I sometimes feel this way. I must find a cure for this, but I can’t, so I just let it pass away. It’s over now, I can see it everything from a different point of view, and it’s clearly better.
I know what I want, and this is really strange, I really do. I want to be with certain people, want to see certain places and read about certain things.
I want to visit New York again.
New York always makes you feel small, and I love that feeling. My name means small in Latin, maybe that’s why. There are so many things New York makes me feel, it makes me feel like I’m flying, in love, or growing up, I rarely feel this, and it’s a great feeling, I assure you.
Hi, this is Jorge writing
Oh well, I know this is something too big to start with but anyway, I don’t know how many months it’s been since I last wrote a post in this blog and I’m sorry about that, I’m not sorry for not writing because I didn’t feel like to, but because I know some people read me on a regular basis and they’ve been coming and going to see that I wrote nothing. I’m sorry for making you lose your time somehow.
Anyway, as you can see, I’m back. I don’t know how long it will take me to disappear again, but I hope I’m strong enough to keep me from doing so.
What’s new? Let’s see…
I’ve opened a new window to see what was my latest post and too see if I can remember what I’ve done after that…

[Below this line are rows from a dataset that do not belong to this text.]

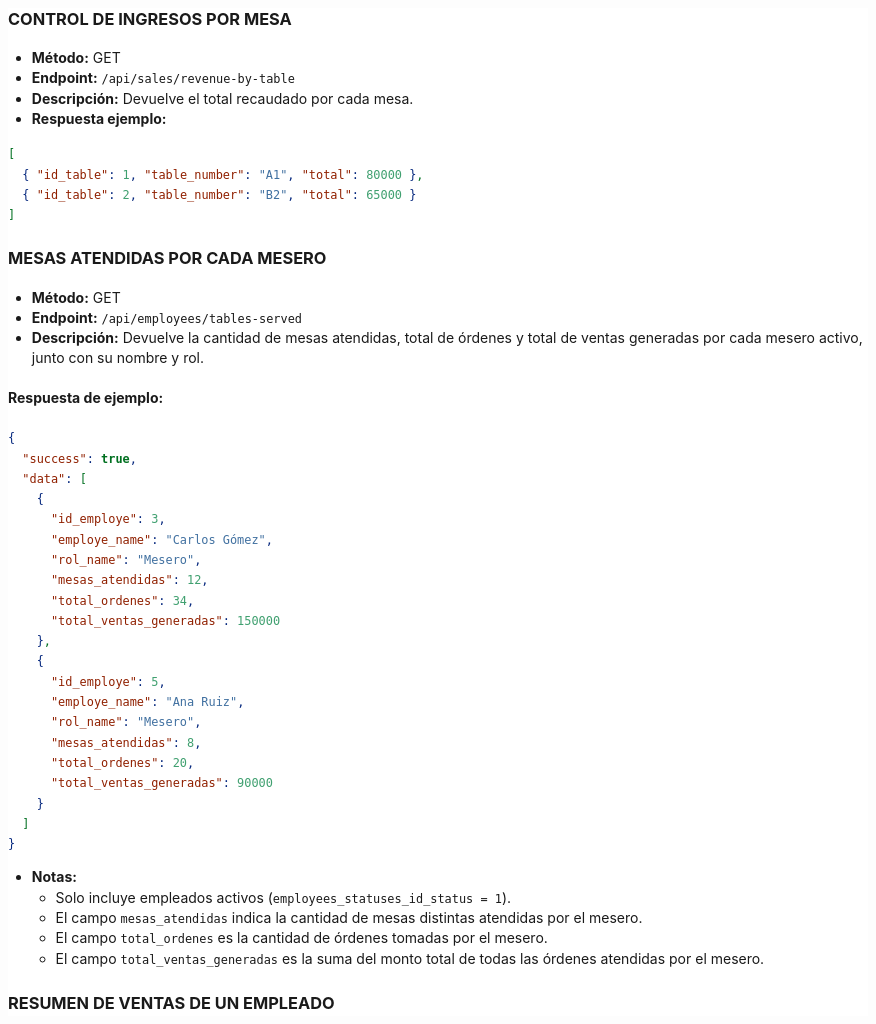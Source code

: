 ### CONTROL DE INGRESOS POR MESA
- **Método:** GET
- **Endpoint:** `/api/sales/revenue-by-table`
- **Descripción:** Devuelve el total recaudado por cada mesa.
- **Respuesta ejemplo:**
```json
[
  { "id_table": 1, "table_number": "A1", "total": 80000 },
  { "id_table": 2, "table_number": "B2", "total": 65000 }
]
```

### MESAS ATENDIDAS POR CADA MESERO

- **Método:** GET  
- **Endpoint:** `/api/employees/tables-served`  
- **Descripción:** Devuelve la cantidad de mesas atendidas, total de órdenes y total de ventas generadas por cada mesero activo, junto con su nombre y rol.

#### Respuesta de ejemplo:
```json
{
  "success": true,
  "data": [
    {
      "id_employe": 3,
      "employe_name": "Carlos Gómez",
      "rol_name": "Mesero",
      "mesas_atendidas": 12,
      "total_ordenes": 34,
      "total_ventas_generadas": 150000
    },
    {
      "id_employe": 5,
      "employe_name": "Ana Ruiz",
      "rol_name": "Mesero",
      "mesas_atendidas": 8,
      "total_ordenes": 20,
      "total_ventas_generadas": 90000
    }
  ]
}
```

- **Notas:**  
  - Solo incluye empleados activos (`employees_statuses_id_status = 1`).
  - El campo `mesas_atendidas` indica la cantidad de mesas distintas atendidas por el mesero.
  - El campo `total_ordenes` es la cantidad de órdenes tomadas por el mesero.
  - El campo `total_ventas_generadas` es la suma del monto total de todas las órdenes atendidas por el mesero.


### RESUMEN DE VENTAS DE UN EMPLEADO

June 18… well, that’s a long time ago I’m just going to name a few things that I did this summer and what I’m hoping to do before this year ends.
On June 26 or so I went to Germany with my best friends, me and my friends have 2 friends who were living there for a year and we decided to visit them this summer, it was really great, I don’t have much to say about that, I really liked it, and we are playing to do something together this summer again.
On july I went backpacking through Europe, I started in Milano, Italy and ended in Oslo, Norway so you can guess it was a very long adventure, who did I go with? Someone that I hope to have much more adventures with, Jorge.
On August I went to Chicago and I was there until September, it was really great there, an old friend of mine came from Wisconsin to visit me and it was really great seeing him again.
On September I started my classes again, my senior year, last year of high school, next year I’ll be in another city, with different people and probably I’ll be worried about much different things, but that’s how it works, but I’m still hoping I’m still this happy.
Liverpool, well, that’s where someone I love is living at the moment, he moved there just today and he’s planning to stay for a couple of months so I’ll visit him this December. Also, my mother is now working up in the mountains and I can only see her during the weekends when I go there or when she comes here, nowadays I’m living with my father, I’m a bit more free now but it’s sometimes scary.
I can really say I’m happy with everything around me, except for a few things like politics, some doubts I have and some mundane things that aren’t really that important.
That’s the question I would like to ask you today, are you happy or are you just pretending you are? It’s not that easy to find a right answer but I think it’s something worth thinking about it.